El experimento de democratizar el Poder Judicial por vía del voto popular, al menos en su primera edición, ha fracasado en el plano más elemental de toda democracia representativa: la participación. Sin embargo, el problema es más profundo. Tiene que ver con una confusión conceptual cada vez más común: la creencia de que democratizar es simplemente elegir.
La confusión entre democracia y elección ha generado un espejismo peligroso: suponer que todo lo que pasa por las urnas es automáticamente legítimo y democrático, y que todo lo que no se elige directamente es, por defecto, corrupto o autoritario. En esta lógica, el acto de votar se ha vuelto sinónimo absoluto de democracia, como si los principios fundamentales —los pesos y contrapesos, la división de poderes, la protección de derechos— fueran accesorios. Pero democratizar no es solo abrir la boleta. Es asegurar que las reglas del juego estén diseñadas para proteger libertades, limitar el poder y garantizar justicia. Y si el resultado de una elección es la subordinación del Poder Judicial a las mayorías electorales, entonces no estamos frente a una expansión democrática, sino ante su erosión.
La elección directa de jueces rompe con un principio fundante del constitucionalismo republicano: la separación de poderes. Jueces electos por voto popular no son independientes, sino actores sujetos a la lógica de los ciclos electorales, las encuestas, las narrativas dominantes y, en muchos casos, las presiones partidistas. Convertir la justicia en una arena electoral es invitarla a competir por simpatía, no por solvencia técnica o imparcialidad. Así, el Poder Judicial deja de ser árbitro y se convierte en parte del juego. Se borra la frontera entre el que decide conforme a derecho y el que busca complacer a la mayoría. Y sin esa frontera, la república pierde su esencia.

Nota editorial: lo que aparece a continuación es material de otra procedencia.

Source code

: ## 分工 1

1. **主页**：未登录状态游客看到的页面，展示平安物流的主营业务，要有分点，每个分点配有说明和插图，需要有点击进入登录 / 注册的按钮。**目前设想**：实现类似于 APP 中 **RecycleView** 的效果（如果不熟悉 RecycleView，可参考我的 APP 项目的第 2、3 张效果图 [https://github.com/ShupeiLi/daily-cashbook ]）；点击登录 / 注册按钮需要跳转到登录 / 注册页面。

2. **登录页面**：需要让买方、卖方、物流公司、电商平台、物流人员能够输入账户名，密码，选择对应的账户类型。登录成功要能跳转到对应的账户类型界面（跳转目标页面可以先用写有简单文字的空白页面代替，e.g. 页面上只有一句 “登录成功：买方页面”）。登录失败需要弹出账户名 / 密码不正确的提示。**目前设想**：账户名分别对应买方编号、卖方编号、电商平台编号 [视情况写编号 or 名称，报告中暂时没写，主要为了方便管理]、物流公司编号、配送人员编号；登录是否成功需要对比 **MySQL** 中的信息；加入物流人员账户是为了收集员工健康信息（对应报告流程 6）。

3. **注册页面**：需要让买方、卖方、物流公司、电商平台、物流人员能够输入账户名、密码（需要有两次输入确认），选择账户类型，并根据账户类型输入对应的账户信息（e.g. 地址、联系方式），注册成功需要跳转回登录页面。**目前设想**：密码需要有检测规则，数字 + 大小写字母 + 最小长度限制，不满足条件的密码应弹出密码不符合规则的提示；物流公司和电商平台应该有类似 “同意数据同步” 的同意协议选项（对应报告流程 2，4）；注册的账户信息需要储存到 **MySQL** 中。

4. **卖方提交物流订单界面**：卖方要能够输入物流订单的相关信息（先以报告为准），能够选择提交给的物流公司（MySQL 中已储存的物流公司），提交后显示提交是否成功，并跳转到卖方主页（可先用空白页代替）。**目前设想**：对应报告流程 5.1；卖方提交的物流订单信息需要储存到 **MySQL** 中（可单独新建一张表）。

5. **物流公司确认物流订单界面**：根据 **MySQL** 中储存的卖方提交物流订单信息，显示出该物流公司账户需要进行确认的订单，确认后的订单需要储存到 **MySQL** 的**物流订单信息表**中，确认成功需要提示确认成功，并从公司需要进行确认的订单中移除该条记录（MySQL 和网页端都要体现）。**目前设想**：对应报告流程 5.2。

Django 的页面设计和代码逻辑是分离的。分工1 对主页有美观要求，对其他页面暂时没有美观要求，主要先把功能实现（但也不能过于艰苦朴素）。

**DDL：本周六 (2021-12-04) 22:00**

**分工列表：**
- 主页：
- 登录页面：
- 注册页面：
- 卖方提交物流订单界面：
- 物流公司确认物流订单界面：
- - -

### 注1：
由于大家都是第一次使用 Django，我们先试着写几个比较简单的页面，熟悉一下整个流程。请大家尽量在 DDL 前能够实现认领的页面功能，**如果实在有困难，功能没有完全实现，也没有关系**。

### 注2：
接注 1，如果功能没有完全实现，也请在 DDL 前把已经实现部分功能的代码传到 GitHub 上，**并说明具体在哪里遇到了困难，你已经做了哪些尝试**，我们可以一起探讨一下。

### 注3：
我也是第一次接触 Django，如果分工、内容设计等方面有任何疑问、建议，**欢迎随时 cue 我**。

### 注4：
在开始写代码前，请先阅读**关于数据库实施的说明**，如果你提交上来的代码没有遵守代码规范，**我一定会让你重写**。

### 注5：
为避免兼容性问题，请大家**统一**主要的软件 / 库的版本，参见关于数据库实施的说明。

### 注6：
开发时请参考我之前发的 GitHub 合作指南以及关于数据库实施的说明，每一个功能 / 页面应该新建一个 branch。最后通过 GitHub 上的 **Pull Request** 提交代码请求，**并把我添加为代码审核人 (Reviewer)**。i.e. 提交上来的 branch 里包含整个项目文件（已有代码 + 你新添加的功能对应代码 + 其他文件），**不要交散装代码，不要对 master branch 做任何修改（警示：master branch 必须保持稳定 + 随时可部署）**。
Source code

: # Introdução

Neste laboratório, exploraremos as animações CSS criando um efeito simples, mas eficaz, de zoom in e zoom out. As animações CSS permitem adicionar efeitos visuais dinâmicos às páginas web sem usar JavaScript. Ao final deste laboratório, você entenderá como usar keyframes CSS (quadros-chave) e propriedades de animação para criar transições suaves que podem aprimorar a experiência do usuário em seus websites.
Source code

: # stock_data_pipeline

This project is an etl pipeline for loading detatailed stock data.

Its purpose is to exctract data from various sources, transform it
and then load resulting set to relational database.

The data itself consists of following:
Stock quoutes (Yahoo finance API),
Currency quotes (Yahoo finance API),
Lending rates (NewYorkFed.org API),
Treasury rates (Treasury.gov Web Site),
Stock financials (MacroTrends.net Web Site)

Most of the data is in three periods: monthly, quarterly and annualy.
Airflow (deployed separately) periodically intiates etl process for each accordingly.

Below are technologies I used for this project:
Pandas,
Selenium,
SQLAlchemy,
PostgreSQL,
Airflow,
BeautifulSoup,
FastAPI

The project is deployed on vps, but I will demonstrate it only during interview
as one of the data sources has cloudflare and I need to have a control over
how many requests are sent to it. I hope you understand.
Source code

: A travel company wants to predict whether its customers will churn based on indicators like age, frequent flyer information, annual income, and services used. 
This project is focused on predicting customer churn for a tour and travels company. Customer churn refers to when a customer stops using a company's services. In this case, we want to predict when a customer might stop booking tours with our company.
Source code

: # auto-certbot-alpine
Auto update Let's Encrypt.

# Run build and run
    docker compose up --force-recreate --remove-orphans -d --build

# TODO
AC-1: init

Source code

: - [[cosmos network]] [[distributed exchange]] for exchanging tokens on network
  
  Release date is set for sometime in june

La baja participación no es solo una cuestión de logística, desinformación o desinterés. Es una señal de que la ciudadanía no reconoce esta elección como propia. Que intuye —aunque no siempre articule— que hay algo disonante en votar por quien debe juzgar, con distancia y neutralidad, a los mismos actores que dominan las urnas. Y es que la justicia no se construye con aplausos ni se legitima con popularidad. Requiere distancia, autonomía y reglas firmes que no cambien según el humor electoral del momento.
La democracia necesita elecciones, pero no todo debe pasar por ellas. Una democracia robusta se mide también por lo que no permite elegir: los derechos que no se votan, los límites que no se negocian, los jueces que no se postulan. Defender esas excepciones no es antidemocrático, sino profundamente republicano.
Por eso, más que una lección sobre participación, esta elección nos obliga a reflexionar sobre los límites de lo electivo. Porque en democracia, no todo se elige. Y porque democratizar no es elegir, sino construir un orden político donde la elección no se coma a la justicia.